Estrogen-induced prolactinoma in a man.

Prolactinomas can be induced in rats by large doses of estrogens. Whether prolactinomas can be induced in humans by estrogens, however, is not known. This report describes the development of a prolactinoma in a man with previously normal plasma PRL levels after the administration of pharmacological doses of estrogen. The patient, a 26-yr-old male to female transsexual, took cyproterone acetate (100 mg/day, orally) and ethinyl estradiol (100 micrograms/day, orally) for 10 months and (surrepititiously) estradiol-17-undecanoate (100 mg, twice weekly, im) for about 6 of the 10 months.

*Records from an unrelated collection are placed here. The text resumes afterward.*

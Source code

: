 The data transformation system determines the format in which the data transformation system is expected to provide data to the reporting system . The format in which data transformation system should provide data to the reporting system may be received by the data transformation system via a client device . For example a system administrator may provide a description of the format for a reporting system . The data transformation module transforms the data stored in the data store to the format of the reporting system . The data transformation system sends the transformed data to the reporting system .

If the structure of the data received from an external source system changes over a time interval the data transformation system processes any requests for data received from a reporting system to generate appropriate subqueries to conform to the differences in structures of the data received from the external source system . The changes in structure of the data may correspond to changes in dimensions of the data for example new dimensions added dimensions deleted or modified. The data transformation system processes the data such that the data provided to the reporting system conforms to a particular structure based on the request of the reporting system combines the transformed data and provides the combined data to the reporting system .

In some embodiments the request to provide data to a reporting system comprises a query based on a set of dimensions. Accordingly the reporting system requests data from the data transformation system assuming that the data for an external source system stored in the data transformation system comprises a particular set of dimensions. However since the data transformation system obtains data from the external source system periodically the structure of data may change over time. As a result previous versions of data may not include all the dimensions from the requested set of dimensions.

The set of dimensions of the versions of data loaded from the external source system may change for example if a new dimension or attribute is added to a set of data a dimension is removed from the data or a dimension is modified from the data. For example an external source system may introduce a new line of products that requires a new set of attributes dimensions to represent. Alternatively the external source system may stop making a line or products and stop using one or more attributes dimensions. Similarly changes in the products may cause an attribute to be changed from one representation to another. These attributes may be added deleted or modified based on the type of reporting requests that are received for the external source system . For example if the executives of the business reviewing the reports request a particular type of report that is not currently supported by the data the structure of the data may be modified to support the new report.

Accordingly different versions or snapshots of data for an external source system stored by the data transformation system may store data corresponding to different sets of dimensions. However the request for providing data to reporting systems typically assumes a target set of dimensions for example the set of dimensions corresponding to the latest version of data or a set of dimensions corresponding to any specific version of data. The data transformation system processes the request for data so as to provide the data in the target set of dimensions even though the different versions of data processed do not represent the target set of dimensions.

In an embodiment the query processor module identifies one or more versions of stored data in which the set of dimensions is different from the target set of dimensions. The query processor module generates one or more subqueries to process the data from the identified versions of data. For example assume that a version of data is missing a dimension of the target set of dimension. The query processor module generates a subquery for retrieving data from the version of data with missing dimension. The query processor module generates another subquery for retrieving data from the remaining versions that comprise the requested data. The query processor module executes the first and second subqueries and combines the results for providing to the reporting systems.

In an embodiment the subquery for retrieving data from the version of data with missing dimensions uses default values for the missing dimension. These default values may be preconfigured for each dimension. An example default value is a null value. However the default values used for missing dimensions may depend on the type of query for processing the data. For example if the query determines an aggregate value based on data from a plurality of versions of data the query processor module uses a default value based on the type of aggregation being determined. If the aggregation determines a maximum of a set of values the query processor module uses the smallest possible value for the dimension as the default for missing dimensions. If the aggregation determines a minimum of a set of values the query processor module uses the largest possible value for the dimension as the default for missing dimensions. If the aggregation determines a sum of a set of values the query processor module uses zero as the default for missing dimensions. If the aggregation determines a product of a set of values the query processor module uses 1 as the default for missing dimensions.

Plasma PRL levels rose from 0.05 to 5.20 U/L within 10 months (normal, 0.05-0.30 U/L). A computed tomographic scan showed a pituitary mass with suprasellar extension. After all estrogen therapy was discontinued, his plasma estradiol levels gradually declined from 2.8 to 0.77 nmol/L (normal, 0.04-0.12 nmol/L), but PRL levels rose further to 6.2 U/L. Bromocriptine treatment (2.5 mg twice daily) then was given. Plasma PRL fell gradually to 0.43 U/L and a computed tomographic scan after 5 months showed reduction in tumor size. The patient then discontinued bromocriptine treatment. Four months later his plasma estradiol level was normal, while plasma PRL had risen to 4.6 U/L, indicating autonomous PRL secretion. We conclude that 1) estrogen in pharmacological doses can induce prolactinomas in man; and 2) subjects treated with high doses of estrogen must, therefore, be surveyed for the development of such tumors.